* Problem details: Could you repeat, word for word, only the lines from the one containing "constraint to solve" through the final line of the records below?

* Material provided:
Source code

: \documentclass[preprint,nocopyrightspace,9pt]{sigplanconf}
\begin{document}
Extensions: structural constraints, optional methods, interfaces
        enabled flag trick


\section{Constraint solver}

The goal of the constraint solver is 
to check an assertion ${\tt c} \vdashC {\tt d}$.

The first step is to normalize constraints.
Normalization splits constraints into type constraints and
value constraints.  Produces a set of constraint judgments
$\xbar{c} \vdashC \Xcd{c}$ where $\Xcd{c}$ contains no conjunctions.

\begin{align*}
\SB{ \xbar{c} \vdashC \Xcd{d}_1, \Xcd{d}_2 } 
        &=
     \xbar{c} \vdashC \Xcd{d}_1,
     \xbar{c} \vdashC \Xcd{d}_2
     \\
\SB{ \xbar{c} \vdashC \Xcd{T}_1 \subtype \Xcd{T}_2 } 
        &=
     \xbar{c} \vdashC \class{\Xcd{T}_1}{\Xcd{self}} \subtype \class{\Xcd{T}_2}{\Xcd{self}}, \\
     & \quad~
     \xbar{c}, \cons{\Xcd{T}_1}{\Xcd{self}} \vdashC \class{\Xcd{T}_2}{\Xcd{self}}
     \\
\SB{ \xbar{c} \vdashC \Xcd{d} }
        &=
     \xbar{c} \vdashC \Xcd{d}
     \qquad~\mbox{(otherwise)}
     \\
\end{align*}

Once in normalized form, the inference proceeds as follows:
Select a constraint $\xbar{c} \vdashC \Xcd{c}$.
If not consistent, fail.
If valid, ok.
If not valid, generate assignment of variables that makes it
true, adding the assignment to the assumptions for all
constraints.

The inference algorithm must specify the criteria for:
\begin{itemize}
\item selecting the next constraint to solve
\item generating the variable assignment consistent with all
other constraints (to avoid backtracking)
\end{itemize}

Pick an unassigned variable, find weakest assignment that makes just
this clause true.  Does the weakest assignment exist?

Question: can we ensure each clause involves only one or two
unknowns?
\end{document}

* Task response:
\item selecting the next constraint to solve
\item generating the variable assignment consistent with all
other constraints (to avoid backtracking)
\end{itemize}

Pick an unassigned variable, find weakest assignment that makes just
this clause true.  Does the weakest assignment exist?

Question: can we ensure each clause involves only one or two
unknowns?
\end{document}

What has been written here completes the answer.